[What is expected]: From the entries that follow, reproduce exactly and only the lines from the line with "### requestIdleCallback" to the line with "根据 render 阶段生成的", endpoints included.

══ Excerpted data

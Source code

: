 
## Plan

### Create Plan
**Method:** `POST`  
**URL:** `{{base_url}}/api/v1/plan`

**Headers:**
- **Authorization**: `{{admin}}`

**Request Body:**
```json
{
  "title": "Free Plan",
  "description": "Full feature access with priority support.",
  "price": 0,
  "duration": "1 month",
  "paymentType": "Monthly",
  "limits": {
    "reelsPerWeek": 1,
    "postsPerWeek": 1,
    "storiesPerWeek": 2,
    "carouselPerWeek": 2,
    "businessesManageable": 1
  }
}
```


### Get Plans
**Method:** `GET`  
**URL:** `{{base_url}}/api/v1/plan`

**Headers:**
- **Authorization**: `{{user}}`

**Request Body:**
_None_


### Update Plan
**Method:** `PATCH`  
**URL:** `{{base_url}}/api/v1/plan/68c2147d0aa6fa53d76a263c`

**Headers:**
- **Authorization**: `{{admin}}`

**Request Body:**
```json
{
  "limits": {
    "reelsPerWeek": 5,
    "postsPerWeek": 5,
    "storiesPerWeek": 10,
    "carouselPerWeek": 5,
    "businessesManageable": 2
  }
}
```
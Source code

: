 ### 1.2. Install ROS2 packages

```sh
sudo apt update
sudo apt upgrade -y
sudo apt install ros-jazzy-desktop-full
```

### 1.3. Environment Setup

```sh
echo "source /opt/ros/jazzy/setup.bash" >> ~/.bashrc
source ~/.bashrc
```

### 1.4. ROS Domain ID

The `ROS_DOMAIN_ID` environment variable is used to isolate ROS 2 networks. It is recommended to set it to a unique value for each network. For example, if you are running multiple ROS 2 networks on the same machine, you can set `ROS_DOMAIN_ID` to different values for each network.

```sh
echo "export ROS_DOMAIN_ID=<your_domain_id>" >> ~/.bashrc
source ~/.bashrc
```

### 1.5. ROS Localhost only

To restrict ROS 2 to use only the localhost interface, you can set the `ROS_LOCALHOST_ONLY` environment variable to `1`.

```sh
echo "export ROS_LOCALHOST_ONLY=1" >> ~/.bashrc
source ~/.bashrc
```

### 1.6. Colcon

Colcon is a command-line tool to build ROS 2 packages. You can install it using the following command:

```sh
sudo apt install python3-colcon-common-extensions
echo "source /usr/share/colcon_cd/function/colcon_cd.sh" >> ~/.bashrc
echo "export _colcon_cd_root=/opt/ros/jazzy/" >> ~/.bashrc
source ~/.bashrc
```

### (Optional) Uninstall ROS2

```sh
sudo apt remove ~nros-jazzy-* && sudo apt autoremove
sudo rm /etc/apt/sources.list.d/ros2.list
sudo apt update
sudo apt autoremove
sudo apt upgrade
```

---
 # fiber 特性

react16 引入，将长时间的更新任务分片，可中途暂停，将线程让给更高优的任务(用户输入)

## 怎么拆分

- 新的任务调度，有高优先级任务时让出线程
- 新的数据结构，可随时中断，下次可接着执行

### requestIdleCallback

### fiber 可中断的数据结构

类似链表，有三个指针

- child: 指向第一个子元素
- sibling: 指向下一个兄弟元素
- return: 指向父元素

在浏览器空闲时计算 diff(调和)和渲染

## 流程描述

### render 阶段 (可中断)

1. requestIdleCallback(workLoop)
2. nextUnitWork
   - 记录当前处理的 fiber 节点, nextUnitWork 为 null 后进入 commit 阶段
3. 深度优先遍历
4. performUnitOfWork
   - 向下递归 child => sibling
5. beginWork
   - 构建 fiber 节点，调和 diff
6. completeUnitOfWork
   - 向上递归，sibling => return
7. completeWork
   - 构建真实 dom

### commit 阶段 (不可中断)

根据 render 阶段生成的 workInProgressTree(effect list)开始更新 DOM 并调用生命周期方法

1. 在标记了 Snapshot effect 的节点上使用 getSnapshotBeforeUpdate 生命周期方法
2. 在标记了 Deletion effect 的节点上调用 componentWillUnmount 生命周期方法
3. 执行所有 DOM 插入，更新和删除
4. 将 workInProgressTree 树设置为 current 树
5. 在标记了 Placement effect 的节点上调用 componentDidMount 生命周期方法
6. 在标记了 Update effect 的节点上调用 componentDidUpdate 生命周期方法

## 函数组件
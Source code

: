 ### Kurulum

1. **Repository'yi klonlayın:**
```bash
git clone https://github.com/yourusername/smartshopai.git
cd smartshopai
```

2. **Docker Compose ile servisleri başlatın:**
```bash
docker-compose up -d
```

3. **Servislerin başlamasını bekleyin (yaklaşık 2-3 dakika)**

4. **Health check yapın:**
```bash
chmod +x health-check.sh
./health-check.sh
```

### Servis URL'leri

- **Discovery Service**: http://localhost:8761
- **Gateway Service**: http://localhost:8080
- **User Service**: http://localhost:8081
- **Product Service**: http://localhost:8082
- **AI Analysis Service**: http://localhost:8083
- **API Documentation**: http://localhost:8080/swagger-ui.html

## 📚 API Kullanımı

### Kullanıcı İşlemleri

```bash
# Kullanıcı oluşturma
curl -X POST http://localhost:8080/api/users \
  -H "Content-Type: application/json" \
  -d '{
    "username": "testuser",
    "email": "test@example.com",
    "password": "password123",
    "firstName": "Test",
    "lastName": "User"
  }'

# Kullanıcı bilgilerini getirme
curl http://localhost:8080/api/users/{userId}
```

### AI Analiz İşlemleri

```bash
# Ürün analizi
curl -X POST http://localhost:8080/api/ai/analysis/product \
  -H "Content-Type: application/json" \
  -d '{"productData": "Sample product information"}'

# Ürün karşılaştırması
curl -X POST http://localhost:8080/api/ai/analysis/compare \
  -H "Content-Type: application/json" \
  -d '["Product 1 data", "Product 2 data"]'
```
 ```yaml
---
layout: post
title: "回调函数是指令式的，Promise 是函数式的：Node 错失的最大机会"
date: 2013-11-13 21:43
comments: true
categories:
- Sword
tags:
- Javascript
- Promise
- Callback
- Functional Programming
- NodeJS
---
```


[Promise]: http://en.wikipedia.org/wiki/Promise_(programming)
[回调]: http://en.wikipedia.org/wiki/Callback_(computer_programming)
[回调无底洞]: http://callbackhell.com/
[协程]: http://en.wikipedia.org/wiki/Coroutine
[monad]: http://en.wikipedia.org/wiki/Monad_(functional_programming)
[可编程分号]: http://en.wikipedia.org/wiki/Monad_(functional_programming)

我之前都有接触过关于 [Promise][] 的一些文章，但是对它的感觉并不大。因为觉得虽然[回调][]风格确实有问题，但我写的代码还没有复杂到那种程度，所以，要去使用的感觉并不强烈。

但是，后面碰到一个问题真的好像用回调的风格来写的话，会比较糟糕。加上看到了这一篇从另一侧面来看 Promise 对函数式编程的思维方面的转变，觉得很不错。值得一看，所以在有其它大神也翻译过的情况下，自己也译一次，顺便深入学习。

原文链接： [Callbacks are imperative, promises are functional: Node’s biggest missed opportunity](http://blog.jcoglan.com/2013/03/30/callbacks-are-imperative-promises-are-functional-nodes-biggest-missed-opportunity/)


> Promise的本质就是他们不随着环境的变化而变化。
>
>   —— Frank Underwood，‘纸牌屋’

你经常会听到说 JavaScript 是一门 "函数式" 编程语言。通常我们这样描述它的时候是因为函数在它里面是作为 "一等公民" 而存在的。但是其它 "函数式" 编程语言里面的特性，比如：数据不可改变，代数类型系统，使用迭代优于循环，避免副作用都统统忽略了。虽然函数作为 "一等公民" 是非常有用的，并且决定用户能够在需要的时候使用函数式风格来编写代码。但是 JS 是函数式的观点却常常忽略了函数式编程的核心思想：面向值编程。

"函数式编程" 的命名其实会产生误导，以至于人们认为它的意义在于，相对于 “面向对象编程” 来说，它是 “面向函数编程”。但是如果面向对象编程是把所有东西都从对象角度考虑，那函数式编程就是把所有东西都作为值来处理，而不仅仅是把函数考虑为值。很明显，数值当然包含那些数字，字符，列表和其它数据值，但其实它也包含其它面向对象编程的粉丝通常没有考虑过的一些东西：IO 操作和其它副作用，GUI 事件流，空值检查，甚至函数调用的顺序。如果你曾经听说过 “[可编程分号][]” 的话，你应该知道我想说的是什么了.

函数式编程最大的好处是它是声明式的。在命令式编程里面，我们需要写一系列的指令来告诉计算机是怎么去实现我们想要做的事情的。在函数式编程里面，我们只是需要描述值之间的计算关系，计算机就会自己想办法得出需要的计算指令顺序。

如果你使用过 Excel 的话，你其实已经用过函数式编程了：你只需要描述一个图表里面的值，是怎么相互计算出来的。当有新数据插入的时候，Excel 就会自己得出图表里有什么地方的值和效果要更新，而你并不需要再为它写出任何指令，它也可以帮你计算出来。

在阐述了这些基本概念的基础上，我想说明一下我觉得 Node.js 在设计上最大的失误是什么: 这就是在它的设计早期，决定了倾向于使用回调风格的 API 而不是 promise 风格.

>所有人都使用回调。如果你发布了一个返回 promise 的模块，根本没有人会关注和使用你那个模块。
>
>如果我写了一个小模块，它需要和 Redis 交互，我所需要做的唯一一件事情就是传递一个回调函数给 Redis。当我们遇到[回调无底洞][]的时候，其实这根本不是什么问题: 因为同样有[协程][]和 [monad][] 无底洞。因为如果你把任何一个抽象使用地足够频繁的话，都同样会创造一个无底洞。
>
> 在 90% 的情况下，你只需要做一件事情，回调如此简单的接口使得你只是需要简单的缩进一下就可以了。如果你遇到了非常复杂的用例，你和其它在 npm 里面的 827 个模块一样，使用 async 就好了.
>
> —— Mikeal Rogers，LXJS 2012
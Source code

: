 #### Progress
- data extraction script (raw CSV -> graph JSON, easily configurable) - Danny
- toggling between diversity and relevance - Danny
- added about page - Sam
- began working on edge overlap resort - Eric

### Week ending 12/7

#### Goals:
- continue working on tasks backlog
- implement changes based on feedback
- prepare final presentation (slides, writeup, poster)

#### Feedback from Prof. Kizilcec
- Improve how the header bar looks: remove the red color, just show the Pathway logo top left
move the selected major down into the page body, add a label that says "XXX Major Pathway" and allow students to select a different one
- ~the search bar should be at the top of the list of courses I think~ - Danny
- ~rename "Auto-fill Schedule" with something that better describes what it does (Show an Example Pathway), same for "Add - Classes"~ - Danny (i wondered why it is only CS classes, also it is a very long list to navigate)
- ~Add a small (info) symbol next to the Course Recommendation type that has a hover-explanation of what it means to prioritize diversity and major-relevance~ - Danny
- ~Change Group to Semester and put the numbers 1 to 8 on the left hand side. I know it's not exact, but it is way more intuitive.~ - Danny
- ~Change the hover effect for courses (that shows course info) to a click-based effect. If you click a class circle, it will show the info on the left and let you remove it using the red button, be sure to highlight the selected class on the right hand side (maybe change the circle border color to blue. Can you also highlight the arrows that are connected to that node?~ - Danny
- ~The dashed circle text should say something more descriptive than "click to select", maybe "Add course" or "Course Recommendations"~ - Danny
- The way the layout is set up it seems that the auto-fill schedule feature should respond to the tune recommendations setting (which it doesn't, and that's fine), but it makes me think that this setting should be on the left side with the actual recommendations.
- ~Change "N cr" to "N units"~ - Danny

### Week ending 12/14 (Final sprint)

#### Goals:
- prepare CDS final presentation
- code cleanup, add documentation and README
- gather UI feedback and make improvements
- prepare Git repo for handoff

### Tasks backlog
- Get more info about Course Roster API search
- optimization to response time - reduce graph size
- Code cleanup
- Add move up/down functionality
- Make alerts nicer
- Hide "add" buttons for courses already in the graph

════

[Solved exercise]:
### requestIdleCallback

### fiber 可中断的数据结构

类似链表，有三个指针

- child: 指向第一个子元素
- sibling: 指向下一个兄弟元素
- return: 指向父元素

在浏览器空闲时计算 diff(调和)和渲染

## 流程描述

### render 阶段 (可中断)

1. requestIdleCallback(workLoop)
2. nextUnitWork
   - 记录当前处理的 fiber 节点, nextUnitWork 为 null 后进入 commit 阶段
3. 深度优先遍历
4. performUnitOfWork
   - 向下递归 child => sibling
5. beginWork
   - 构建 fiber 节点，调和 diff
6. completeUnitOfWork
   - 向上递归，sibling => return
7. completeWork
   - 构建真实 dom

### commit 阶段 (不可中断)

根据 render 阶段生成的 workInProgressTree(effect list)开始更新 DOM 并调用生命周期方法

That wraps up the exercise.